Caroline Manson and David Downie, the tenants of a property owned by Virginie and Iain Turner, argued that the FTS had failed to properly weigh relevant factors in determining that it was reasonable to issue an eviction order. In their evidence, they argued that they faced homelessness if evicted due to their circumstances.

The appeal was heard by Sheriff Simon Collins KC of the Upper Tribunal.

Adequate findings in fact

The parties entered into a private residential tenancy in respect of a property in Dollar on 19 March 2020. On 24 January 2022, the respondents served a notice to leave on the appellants. Before the First-tier Tribunal Mr Turner, who was due to leave his employment in Thailand, gave evidence that he and his wife intended to sell the property in order to purchase a property in his wife’s home country of France for their retirement.

In her evidence, Ms Manson stated that she was Mr Downie’s full-time carer, and that he was bi-polar and engaged in a stressful legal battle with the NHS. She spoke of difficulties experienced with trying to find alternative accommodation as supply was low and a lot of landlords did not entertain tenants who were not working and had pets, and expressed a concern that the family would become homeless if evicted.
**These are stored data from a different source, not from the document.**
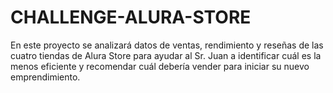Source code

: # CHALLENGE-ALURA-STORE
En este proyecto se analizará datos de ventas, rendimiento y reseñas de las cuatro tiendas de Alura Store para ayudar al Sr. Juan a identificar cuál es la menos eficiente y recomendar cuál debería vender para iniciar su nuevo emprendimiento.
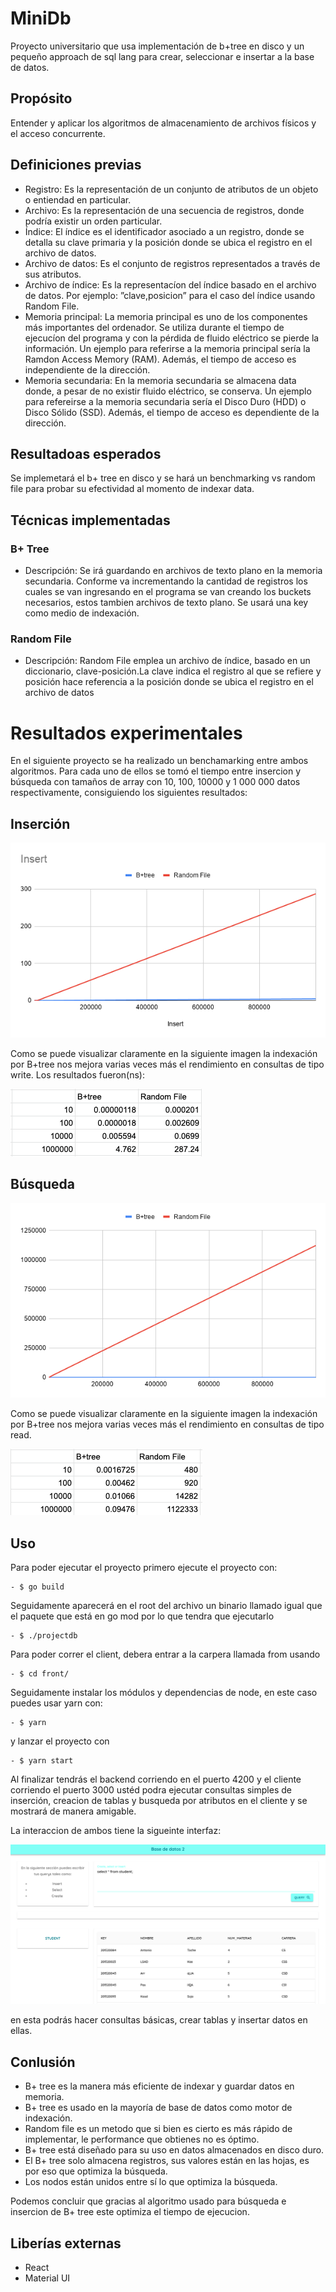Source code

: # MiniDb

Proyecto universitario que usa implementación de b+tree en disco y un pequeño approach de sql lang para crear, seleccionar e insertar a la base de datos.
## Propósito
   Entender y aplicar los algoritmos de almacenamiento de archivos físicos y el acceso concurrente.

## Definiciones previas
- Registro: Es la representación de un conjunto de atributos de un objeto o entiendad en particular.
- Archivo: Es la representación de una secuencia de registros, donde podría existir un orden particular.
- Índice: El índice es el identificador asociado a un registro, donde se detalla su clave primaria y la posición donde se ubica el registro en el archivo de datos.
- Archivo de datos: Es el conjunto de registros representados a través de sus atributos. 
- Archivo de  índice: Es la representacíon del  índice basado en el archivo de datos. Por ejemplo: ”clave,posicion” para el caso del índice usando Random File.
- Memoria principal: La memoria principal es uno de los componentes más importantes del ordenador. Se utiliza durante el tiempo de ejecucíon del programa y con la pérdida de fluido eléctrico se pierde la información. Un ejemplo para referirse a la memoria principal sería la Ramdon Access Memory (RAM). Además, el tiempo de acceso es independiente de la dirección.
- Memoria secundaria: En la memoria secundaria se almacena data donde, a pesar de no existir fluido eléctrico, se conserva. Un ejemplo para refereirse a la memoria secundaria sería el Disco Duro (HDD) o Disco Sólido (SSD). Además, el tiempo de acceso es dependiente de la dirección.

## Resultadoas esperados
Se implemetará el b+ tree en disco y se hará un benchmarking vs random file para probar su efectividad al momento de indexar data. 

## Técnicas implementadas

### B+ Tree
 - Descripción: Se irá guardando en archivos de texto plano en la memoria secundaria. Conforme va incrementando la cantidad de registros los cuales se van ingresando en el programa se van creando los buckets necesarios, estos tambien archivos de texto plano. Se usará una key como medio de indexación.
 
### Random File
 - Descripción: Random File emplea un archivo de índice, basado en un diccionario, clave-posición.La clave indica el registro al que se refiere y posición hace referencia a la posición donde se ubica el registro en el archivo de datos
 
# Resultados experimentales

En el siguiente proyecto se ha realizado un benchamarking entre ambos algoritmos. Para cada uno de ellos se tomó el tiempo entre insercion y búsqueda con tamaños de array con 10, 100, 10000 y 1 000 000 datos respectivamente, consiguiendo los siguientes resultados:

## Inserción

 ![Inserción](public/Insert.png)
 
 Como se puede visualizar claramente en la siguiente imagen la indexación por B+tree nos mejora varias veces más el rendimiento en consultas de tipo write.
 Los resultados fueron(ns):
  
 ![Inserción en Ns](public/tableI.png)
 
 ## Búsqueda
 
 ![Búsqueda](public/chart.png)
 
  Como se puede visualizar claramente en la siguiente imagen la indexación por B+tree nos mejora varias veces más el rendimiento en consultas de tipo read.
   
 ![Búsqueda en Ns](public/tablaD.png)
 
 ## Uso
 
 Para poder ejecutar el proyecto primero ejecute el proyecto con:

    - $ go build
    
 Seguidamente aparecerá en el root del archivo un binario llamado igual que el paquete que está en go mod por lo que tendra que ejecutarlo
 
    - $ ./projectdb
   
 Para poder correr el client, debera entrar a la carpera llamada from usando

    - $ cd front/
    
 Seguidamente instalar los módulos y dependencias de node, en este caso puedes usar yarn con:

    - $ yarn
 
 y lanzar el proyecto con
 
    - $ yarn start
    
 Al finalizar tendrás el backend corriendo en el puerto 4200 y el cliente corriendo el puerto 3000
 ustéd podra ejecutar consultas simples de inserción, creacion de tablas y busqueda por atributos en el cliente y se mostrará de manera amigable.
 
La interaccion de ambos tiene la sigueinte interfaz:

 ![client](public/client.png)
 
 en esta podrás hacer consultas básicas, crear tablas y insertar datos en ellas.
 

## Conlusión

  - B+ tree es la manera más eficiente de indexar y guardar datos en memoria.
  - B+ tree es usado en la mayoría de base de datos como motor de indexación.
  - Random file es un metodo que si bien es cierto es más rápido de implementar, le performance que obtienes no es óptimo.
  - B+ tree está diseñado para su uso en datos almacenados en disco duro.
  - El B+ tree solo almacena registros, sus valores están en las hojas, es por eso que optimiza la búsqueda.
  - Los nodos están unidos entre sí lo que optimiza la búsqueda.

Podemos concluir que gracias al algoritmo usado para búsqueda e insercion de B+ tree este optimiza el tiempo de ejecucion. 


## Liberías externas

  - React
  - Material UI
On 14 March 2023 the FTS granted an order for the eviction of the appellants from the property, with enforcement of the order postponed until 14 July 2023. In their Notice of Appeal to the Upper Tribunal the appellants submitted that the FTS erred in law in deciding that it was reasonable to grant the order in that it failed to provide proper reasons and to make sufficient and adequate findings in fact. Additionally, it took into account irrelevant considerations and failed to properly assess and balance the interests of the appellants and the respondents bearing on whether it was reasonable to issue the eviction order.

In particular, the appellants drew attention to the fact that the FTS stated that it had “weighed the competing factors” but not stated what those were, and that it had only made thirteen findings in fact. The Tribunal had also not made reference to the respondent’s acceptance that he owned three other properties in France and that the appellants would be willing to remain as sitting tenants if the property was sold to another landlord.

Entitled to know

In his decision, Sheriff Collins said of the reasons provided by the FTS: “The FTS was required not only to identify the factors which it had taken into account, but also to explain why it had given more weight to those factors supporting the conclusion which it reached, relative to those which pointed the other way. Such an explanation did not need to be lengthy or elaborate. But a failure to undertake this exercise, or for it to be impossible to discern from what was written that it had been undertaken, would be to fail to provide adequate reasons. The parties are entitled to know why they won, or why they lost.”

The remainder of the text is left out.